Zeitungsartikel im St.Galler Tagblatt, nicht gez. [1]

20.5.1919

Die Zukunft des Fürstentums Liechtenstein

b. Das „Journal de Genève“ hat neulich unter dem Titel „Ein vergessener Staat“ zwei Artikel über das Liechtenstein gebracht, worin neben der Skizzierung seiner Geschichte erwähnt war, es sei von der Friedenskonferenz nicht eingeladen worden Vertreter nach Paris zu senden. Mit Bezugnahme hierauf wird dem Genfer Blatte aus dem Vaduzer Ländchen selbst geschrieben:

„Während des Krieges hatte Liechtenstein viel unter den Übergriffen der österreichischen Beamten zu leiden. An der Grenze wurde die Postzensur eingeführt und der Briefverkehr mit der Schweiz überwacht. Die Zollbeamten begünstigten den Schmuggel aus der Schweiz nach Österreich, während sie die des Schmuggels verdächtigen Liechtensteiner des Landes verwiesen. Dieses Unterdrückungssystem erregte den Zorn der Bevölkerung, die keine Zollvereinigung mit Österreich mehr wünscht, wohl aber die wirtschaftliche Union mit der Schweiz. Die Mehrheit der Liechtensteiner sähe den Anschluss der Vorarlberger an Ihr befreundetes Land gern und könnte sich ganz wohl mit dem Gedanken vertraut machen, selbst Schweizer zu werden.

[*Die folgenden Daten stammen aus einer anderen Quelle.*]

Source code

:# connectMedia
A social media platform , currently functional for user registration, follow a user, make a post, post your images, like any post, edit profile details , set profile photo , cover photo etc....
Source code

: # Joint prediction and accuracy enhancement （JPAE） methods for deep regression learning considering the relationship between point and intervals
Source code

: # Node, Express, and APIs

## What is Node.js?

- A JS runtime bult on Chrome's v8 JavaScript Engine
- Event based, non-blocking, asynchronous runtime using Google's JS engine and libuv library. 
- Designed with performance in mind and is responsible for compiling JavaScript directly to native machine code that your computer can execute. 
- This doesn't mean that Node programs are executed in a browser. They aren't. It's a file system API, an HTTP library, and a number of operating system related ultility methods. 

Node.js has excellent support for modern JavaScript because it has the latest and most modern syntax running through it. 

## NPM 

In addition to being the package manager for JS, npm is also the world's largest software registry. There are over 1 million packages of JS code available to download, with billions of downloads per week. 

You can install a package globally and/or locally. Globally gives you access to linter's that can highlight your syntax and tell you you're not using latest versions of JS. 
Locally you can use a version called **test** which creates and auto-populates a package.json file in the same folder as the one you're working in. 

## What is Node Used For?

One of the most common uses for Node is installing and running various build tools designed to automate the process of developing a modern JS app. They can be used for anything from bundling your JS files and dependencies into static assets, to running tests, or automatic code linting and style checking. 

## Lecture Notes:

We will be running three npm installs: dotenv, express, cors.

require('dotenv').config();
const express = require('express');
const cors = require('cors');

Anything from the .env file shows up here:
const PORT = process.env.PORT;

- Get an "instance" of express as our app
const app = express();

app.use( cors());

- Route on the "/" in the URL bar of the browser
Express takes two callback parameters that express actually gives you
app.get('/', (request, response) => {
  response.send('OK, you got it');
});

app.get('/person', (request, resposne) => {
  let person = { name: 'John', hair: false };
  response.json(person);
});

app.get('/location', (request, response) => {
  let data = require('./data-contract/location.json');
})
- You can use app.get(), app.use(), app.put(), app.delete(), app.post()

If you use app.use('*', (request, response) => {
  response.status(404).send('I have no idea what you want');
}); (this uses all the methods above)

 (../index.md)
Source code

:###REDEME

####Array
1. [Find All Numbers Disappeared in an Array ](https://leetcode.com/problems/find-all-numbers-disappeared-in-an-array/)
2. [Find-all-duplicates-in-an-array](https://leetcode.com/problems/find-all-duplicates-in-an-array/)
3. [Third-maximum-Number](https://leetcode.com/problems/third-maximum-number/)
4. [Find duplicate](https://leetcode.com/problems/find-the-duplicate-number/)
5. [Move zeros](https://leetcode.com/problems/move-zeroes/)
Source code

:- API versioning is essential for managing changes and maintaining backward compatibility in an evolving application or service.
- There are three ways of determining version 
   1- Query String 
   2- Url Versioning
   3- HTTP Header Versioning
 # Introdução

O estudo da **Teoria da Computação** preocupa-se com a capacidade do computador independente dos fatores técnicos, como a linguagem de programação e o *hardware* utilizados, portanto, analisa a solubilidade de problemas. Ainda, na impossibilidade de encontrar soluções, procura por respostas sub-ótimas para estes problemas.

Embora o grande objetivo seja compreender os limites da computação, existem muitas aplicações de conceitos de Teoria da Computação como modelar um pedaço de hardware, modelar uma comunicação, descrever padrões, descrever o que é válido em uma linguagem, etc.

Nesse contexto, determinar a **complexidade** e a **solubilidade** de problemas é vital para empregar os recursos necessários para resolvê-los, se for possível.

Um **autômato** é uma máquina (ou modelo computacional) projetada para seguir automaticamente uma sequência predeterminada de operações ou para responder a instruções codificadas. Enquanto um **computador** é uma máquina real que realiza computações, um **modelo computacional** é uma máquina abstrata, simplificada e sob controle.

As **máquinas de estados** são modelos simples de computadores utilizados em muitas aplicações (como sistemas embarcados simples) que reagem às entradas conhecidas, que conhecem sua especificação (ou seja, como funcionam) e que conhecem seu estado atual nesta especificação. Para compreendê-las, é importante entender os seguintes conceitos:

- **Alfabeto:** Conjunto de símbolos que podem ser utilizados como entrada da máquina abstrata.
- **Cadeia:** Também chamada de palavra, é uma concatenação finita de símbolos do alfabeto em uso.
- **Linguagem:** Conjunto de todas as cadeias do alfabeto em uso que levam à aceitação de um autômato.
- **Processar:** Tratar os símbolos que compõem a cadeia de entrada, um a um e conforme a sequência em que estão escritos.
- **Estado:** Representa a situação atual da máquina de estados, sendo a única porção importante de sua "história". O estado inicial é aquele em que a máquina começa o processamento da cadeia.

Unser Fürst [Johann II. von Liechtenstein] ist es im Grunde nur dem Namen nach. Er kennt sein Land kaum und wenige der Unsrigen kennen ihn. Wenn ihm die Sympathien der Geistlichkeit und eines Teiles der Bevölkerung geblieben sind, so ist dies nicht die Folge persönlicher Beziehungen, sondern der der Kirche gemachten Geschenke. Für unser Land ist er nicht ein Regent im wahren Sinne, denn er überlässt die Regierung einem österreichischen Beamten vom niedern Adel, der uns despotisch behandelt. Darüber ist das Volk unzufrieden und sagt offen, es lebe in Kleinrussland. In letzter Zeit entstand eine von Dr. [Wilhelm] Beck geleitete Bewegung, um dieses mittelalterliche Regime zu beseitigen. Das Volk verlangt, dass alle jetzt in Innsbruck und Wien befindlichen Regierungsorgane ins Land versetzt und die fürstliche Kanzlei in Wien aufgehoben werde.

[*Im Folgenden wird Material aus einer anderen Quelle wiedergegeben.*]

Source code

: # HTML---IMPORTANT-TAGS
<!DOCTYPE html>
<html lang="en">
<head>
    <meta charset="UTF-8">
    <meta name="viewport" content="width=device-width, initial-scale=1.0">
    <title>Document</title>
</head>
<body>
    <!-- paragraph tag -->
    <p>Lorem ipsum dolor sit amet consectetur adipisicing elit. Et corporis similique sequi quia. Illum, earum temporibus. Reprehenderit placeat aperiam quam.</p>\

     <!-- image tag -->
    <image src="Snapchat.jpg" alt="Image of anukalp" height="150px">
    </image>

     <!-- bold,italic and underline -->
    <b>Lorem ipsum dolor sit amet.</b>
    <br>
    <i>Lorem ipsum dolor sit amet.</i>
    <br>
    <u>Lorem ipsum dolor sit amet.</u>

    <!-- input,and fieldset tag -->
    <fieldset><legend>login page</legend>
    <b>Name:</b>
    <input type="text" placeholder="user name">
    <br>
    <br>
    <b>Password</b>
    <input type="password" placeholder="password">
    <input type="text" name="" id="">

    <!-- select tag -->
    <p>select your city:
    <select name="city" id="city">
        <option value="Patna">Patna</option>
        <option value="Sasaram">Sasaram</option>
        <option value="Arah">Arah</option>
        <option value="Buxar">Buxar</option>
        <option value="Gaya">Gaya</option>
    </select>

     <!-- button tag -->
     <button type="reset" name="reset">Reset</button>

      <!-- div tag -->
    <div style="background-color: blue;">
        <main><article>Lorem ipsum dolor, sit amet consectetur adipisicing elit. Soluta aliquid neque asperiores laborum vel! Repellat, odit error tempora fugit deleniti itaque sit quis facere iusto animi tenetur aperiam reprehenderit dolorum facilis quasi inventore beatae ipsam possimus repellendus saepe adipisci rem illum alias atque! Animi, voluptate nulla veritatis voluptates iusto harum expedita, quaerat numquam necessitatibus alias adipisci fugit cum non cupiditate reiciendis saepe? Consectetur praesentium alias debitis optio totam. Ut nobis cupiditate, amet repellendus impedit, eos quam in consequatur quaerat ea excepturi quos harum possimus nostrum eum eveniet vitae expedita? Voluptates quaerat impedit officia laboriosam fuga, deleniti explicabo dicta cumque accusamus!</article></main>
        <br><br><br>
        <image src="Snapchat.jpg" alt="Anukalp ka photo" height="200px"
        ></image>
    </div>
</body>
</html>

Wie Sie richtig meldeten, hat die Entete leider unterlassen, die Vertreter Liechtensteins zur Friedenskonferenz einzuladen. Es ist zu wünschen, dass dieses Vergessen gutgemacht und dem Liechtenstein gestattet werde, seine Wünsche zu formulieren, weniger für die Dynastie als für seinen wirtschaftlichen Anschluss an ein anderes Land, das nur die Schweiz sein kann.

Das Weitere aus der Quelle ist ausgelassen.